• SOURCE RECORDS:
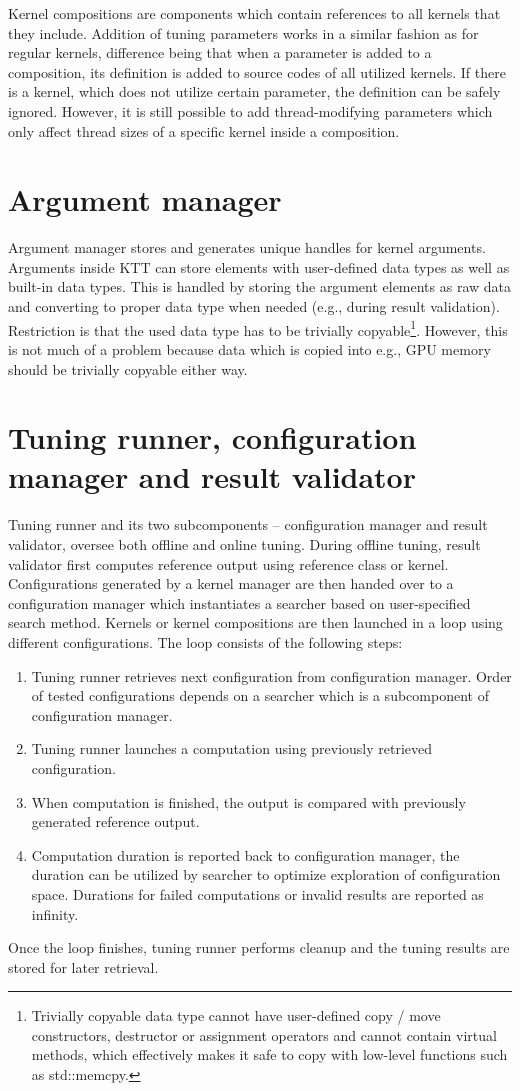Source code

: \documentclass
[
    digital, %
    oneside, %
    table, %
    nolof, %
    nolot, %
    nocover %
]{fithesis3}
\begin{document}
Kernel compositions are components which contain references to all kernels that they include. Addition of tuning parameters works in a similar fashion
as for regular kernels, difference being that when a parameter is added to a composition, its definition is added to source codes of all utilized kernels.
If there is a kernel, which does not utilize certain parameter, the definition can be safely ignored. However, it is still possible to add thread-modifying
parameters which only affect thread sizes of a specific kernel inside a composition.

\section{Argument manager}
Argument manager stores and generates unique handles for kernel arguments. Arguments inside KTT can store elements with user-defined data types as well as
built-in data types. This is handled by storing the argument elements as raw data and converting to proper data type when needed (e.g., during result
validation). Restriction is that the used data type has to be trivially copyable\footnote{Trivially copyable data type cannot have user-defined
copy / move constructors, destructor or assignment operators and cannot contain virtual methods, which effectively makes it safe to copy with low-level
functions such as std::memcpy.}. However, this is not much of a problem because data which is copied into e.g., GPU memory should be trivially copyable
either way.

\section{Tuning runner, configuration manager and result validator}
Tuning runner and its two subcomponents -- configuration manager and result validator, oversee both offline and online tuning. During offline tuning,
result validator first computes reference output using reference class or kernel. Configurations generated by a kernel manager are then handed over to
a configuration manager which instantiates a searcher based on user-specified search method. Kernels or kernel compositions are then launched in a loop
using different configurations. The loop consists of the following steps:
\begin{enumerate}
    \item Tuning runner retrieves next configuration from configuration manager. Order of tested configurations depends on a searcher which is
    a subcomponent of configuration manager.
    \item Tuning runner launches a computation using previously retrieved configuration.
    \item When computation is finished, the output is compared with previously generated reference output.
    \item Computation duration is reported back to configuration manager, the duration can be utilized by searcher to optimize exploration of
    configuration space. Durations for failed computations or invalid results are reported as infinity.
\end{enumerate}
Once the loop finishes, tuning runner performs cleanup and the tuning results are stored for later retrieval.
\end{document}
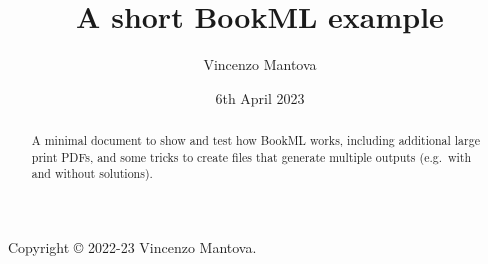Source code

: \documentclass[oneside,11pt]{amsart}
\title{A short BookML example}
\author{Vincenzo Mantova}
\date{6th April 2023}
\begin{document}
\begin{abstract}
  A minimal document to show and test how BookML works, including additional large print PDFs, and some tricks to create files that generate multiple outputs (e.g.\ with and without solutions).
\end{abstract}

\maketitle

\begin{lxFooter}
  Copyright \copyright{} 2022-23 Vincenzo Mantova.
\end{lxFooter}


\end{document}
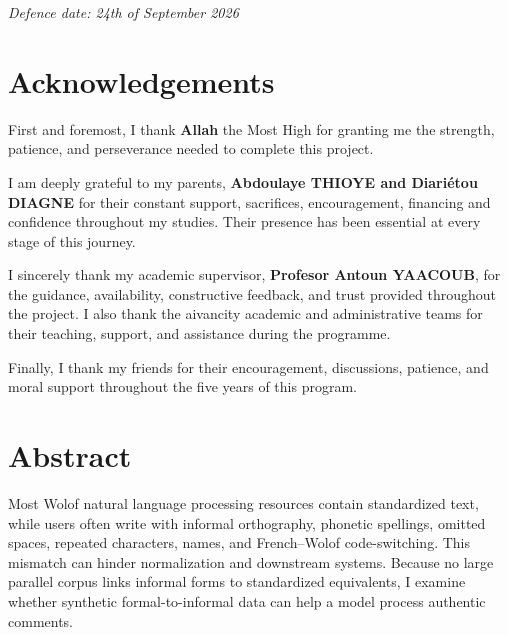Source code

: \documentclass[12pt, a4paper, twoside, openany]{report}
\newcommand{\defensedate}{24th of September 2026}
\begin{document}
\begin{titlepage}
  \vspace{1.5cm}

  \begin{center}
    {\color{aivancityGray}\itshape Defence date: \defensedate}
  \end{center}

  \restoregeometry
\end{titlepage}


\chapter*{Acknowledgements}
First and foremost, I thank \textbf{Allah} the Most High for granting me the strength, patience, and perseverance needed to complete this project.

I am deeply grateful to my parents, \textbf{Abdoulaye THIOYE and Diariétou DIAGNE} for their constant support, sacrifices, encouragement, financing and confidence throughout my studies. Their presence has been essential at every stage of this journey.

I sincerely thank my academic supervisor, \textbf{Profesor Antoun YAACOUB}, for the guidance, availability, constructive feedback, and trust provided throughout the project. I also thank the aivancity academic and administrative teams for their teaching, support, and assistance during the programme.

Finally, I thank my friends for their encouragement, discussions, patience, and moral support throughout the five years of this program.

\newpage

\chapter*{Abstract}
Most Wolof natural language processing resources contain standardized text, while users often write with informal orthography, phonetic spellings, omitted spaces, repeated characters, names, and French--Wolof code-switching. This mismatch can hinder normalization and downstream systems. Because no large parallel corpus links informal forms to standardized equivalents, I examine whether synthetic formal-to-informal data can help a model process authentic comments.
\end{document}
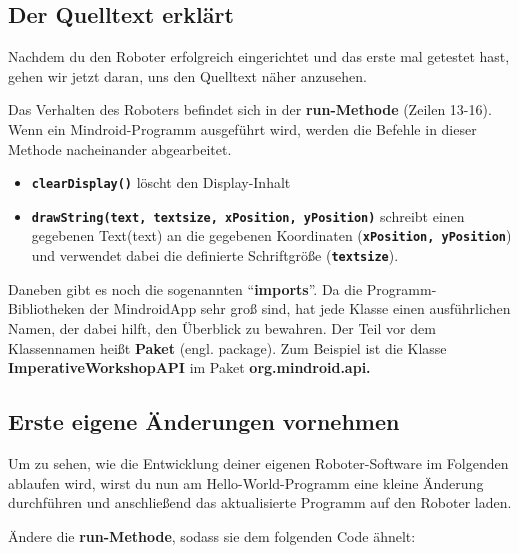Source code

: \documentclass[
	12pt,
	article,
	type=bsc, %
	colorbacktitle,
	instlogo,
	accentcolor=tud1c,
	german,
	twoside
]{tudexercise}
\newcommand{\solpath}[0]{../../impl/androidApp/app/src/main/java/org/mindroid/android/app/workshopSolutions}
\newcommand{\bfcode}[1]{\texttt{\textbf{#1}}}
\begin{document}
\subsection{Der Quelltext erklärt}
Nachdem du den Roboter erfolgreich eingerichtet und das erste mal getestet hast, gehen wir jetzt daran, uns den Quelltext näher anzusehen.

Das Verhalten des Roboters befindet sich in der \textbf{run-Methode }(Zeilen 13-16). Wenn ein Mindroid-Programm ausgeführt wird, werden die Befehle in dieser Methode nacheinander abgearbeitet.
	\begin{itemize}
	\item{\bfcode{clearDisplay()}} löscht den Display-Inhalt
	\item{\bfcode{drawString(text, textsize, xPosition, yPosition)}} schreibt einen gegebenen Text(text) an die gegebenen Koordinaten (\bfcode{xPosition, yPosition}) und verwendet dabei die definierte Schriftgröße (\bfcode{textsize}).
	\end{itemize}
	Daneben gibt es noch die sogenannten “\textbf{imports}”. Da die Programm-Bibliotheken der MindroidApp sehr groß sind, hat jede Klasse einen ausführlichen Namen, der dabei hilft, den Überblick zu bewahren. Der Teil vor dem Klassennamen heißt \textbf{Paket} (engl. package). Zum Beispiel ist die Klasse \textbf{ImperativeWorkshopAPI} im Paket \textbf{org.mindroid.api.}
	
	\subsection{Erste eigene Änderungen vornehmen}
	Um zu sehen, wie die Entwicklung deiner eigenen Roboter-Software im Folgenden ablaufen wird, wirst du nun am Hello-World-Programm eine kleine Änderung durchführen und anschließend das aktualisierte Programm auf den Roboter laden.

	Ändere die \textbf{run-Methode}, sodass sie dem folgenden Code ähnelt:
	
\end{document}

• TASK DIRECTIONS: Using the records above, return word for word the lines that begin at the one containing "a subcomponent of configuration manager." and end at the one containing "I am deeply", both of them included and no pictures.

• RESPONSE TO THIS EXERCISE:
    a subcomponent of configuration manager.
    \item Tuning runner launches a computation using previously retrieved configuration.
    \item When computation is finished, the output is compared with previously generated reference output.
    \item Computation duration is reported back to configuration manager, the duration can be utilized by searcher to optimize exploration of
    configuration space. Durations for failed computations or invalid results are reported as infinity.
\end{enumerate}
Once the loop finishes, tuning runner performs cleanup and the tuning results are stored for later retrieval.
\end{document}
Source code

: \documentclass[oneside,11pt]{amsart}
\title{A short BookML example}
\author{Vincenzo Mantova}
\date{6th April 2023}
\begin{document}
\begin{abstract}
  A minimal document to show and test how BookML works, including additional large print PDFs, and some tricks to create files that generate multiple outputs (e.g.\ with and without solutions).
\end{abstract}

\maketitle

\begin{lxFooter}
  Copyright \copyright{} 2022-23 Vincenzo Mantova.
\end{lxFooter}


\end{document}
Source code

: \documentclass[12pt, a4paper, twoside, openany]{report}
\newcommand{\defensedate}{24th of September 2026}
\begin{document}
\begin{titlepage}
  \vspace{1.5cm}

  \begin{center}
    {\color{aivancityGray}\itshape Defence date: \defensedate}
  \end{center}

  \restoregeometry
\end{titlepage}


\chapter*{Acknowledgements}
First and foremost, I thank \textbf{Allah} the Most High for granting me the strength, patience, and perseverance needed to complete this project.

I am deeply grateful to my parents, \textbf{Abdoulaye THIOYE and Diariétou DIAGNE} for their constant support, sacrifices, encouragement, financing and confidence throughout my studies. Their presence has been essential at every stage of this journey.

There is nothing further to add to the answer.